[Dataset entries]
····················

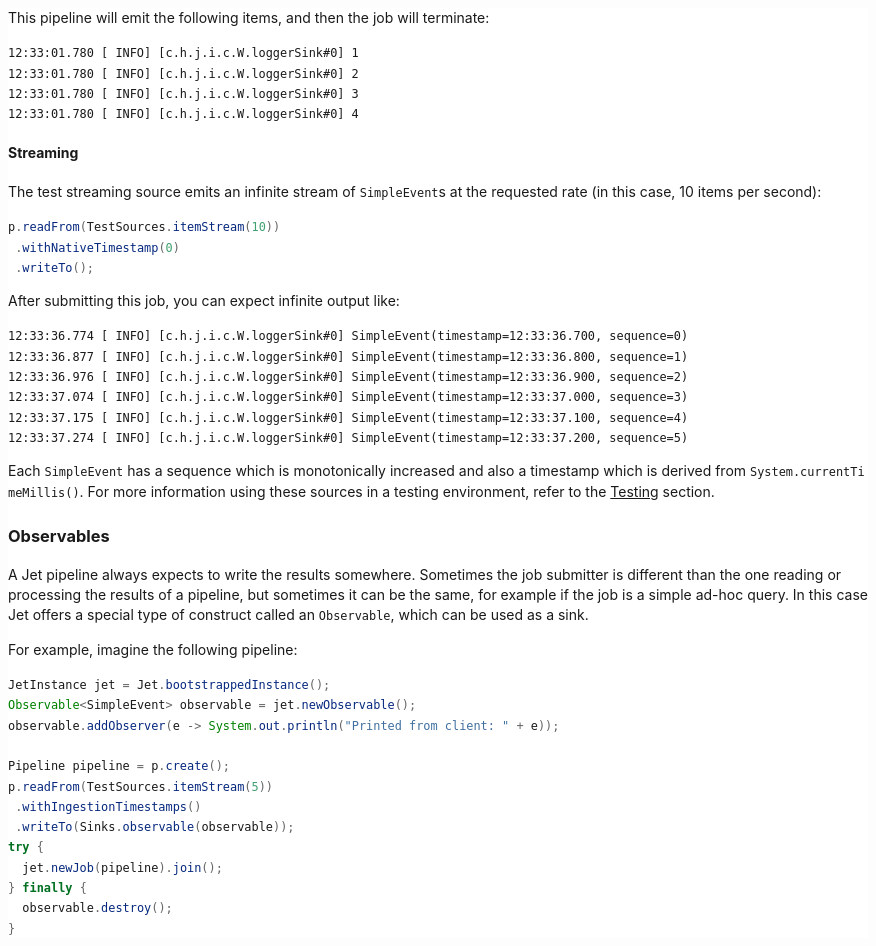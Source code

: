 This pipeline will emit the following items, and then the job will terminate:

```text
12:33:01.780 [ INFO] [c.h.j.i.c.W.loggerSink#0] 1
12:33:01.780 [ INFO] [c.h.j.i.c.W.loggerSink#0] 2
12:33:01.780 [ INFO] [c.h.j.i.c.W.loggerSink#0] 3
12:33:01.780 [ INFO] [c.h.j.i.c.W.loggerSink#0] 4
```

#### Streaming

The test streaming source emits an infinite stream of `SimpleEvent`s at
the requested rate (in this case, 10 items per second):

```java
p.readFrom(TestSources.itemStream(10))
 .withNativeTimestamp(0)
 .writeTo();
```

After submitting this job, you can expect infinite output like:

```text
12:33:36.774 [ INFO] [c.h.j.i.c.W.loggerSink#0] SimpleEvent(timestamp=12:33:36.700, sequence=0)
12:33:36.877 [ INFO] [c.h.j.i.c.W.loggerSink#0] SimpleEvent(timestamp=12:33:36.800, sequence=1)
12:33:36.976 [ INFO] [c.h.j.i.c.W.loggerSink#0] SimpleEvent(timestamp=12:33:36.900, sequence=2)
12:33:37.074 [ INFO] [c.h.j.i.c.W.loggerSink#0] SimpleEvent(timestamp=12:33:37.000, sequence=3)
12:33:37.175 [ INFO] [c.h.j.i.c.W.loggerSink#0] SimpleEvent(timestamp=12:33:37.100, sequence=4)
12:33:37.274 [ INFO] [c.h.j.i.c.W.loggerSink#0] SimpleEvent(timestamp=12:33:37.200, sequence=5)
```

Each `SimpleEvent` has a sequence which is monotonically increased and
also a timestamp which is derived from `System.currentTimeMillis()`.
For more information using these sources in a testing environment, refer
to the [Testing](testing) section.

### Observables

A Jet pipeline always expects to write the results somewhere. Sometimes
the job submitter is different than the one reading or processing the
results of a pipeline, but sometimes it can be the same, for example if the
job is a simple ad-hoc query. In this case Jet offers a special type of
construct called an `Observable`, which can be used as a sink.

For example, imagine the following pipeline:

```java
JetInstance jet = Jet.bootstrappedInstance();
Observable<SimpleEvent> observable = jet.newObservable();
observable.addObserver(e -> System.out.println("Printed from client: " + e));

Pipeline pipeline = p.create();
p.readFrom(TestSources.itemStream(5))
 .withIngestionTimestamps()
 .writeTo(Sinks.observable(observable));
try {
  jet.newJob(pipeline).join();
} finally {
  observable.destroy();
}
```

····················

BRIEF:
Return every line of the data above in which "writeTo" appears.

WRITTEN REPLY:
 .writeTo();
 .writeTo(Sinks.observable(observable));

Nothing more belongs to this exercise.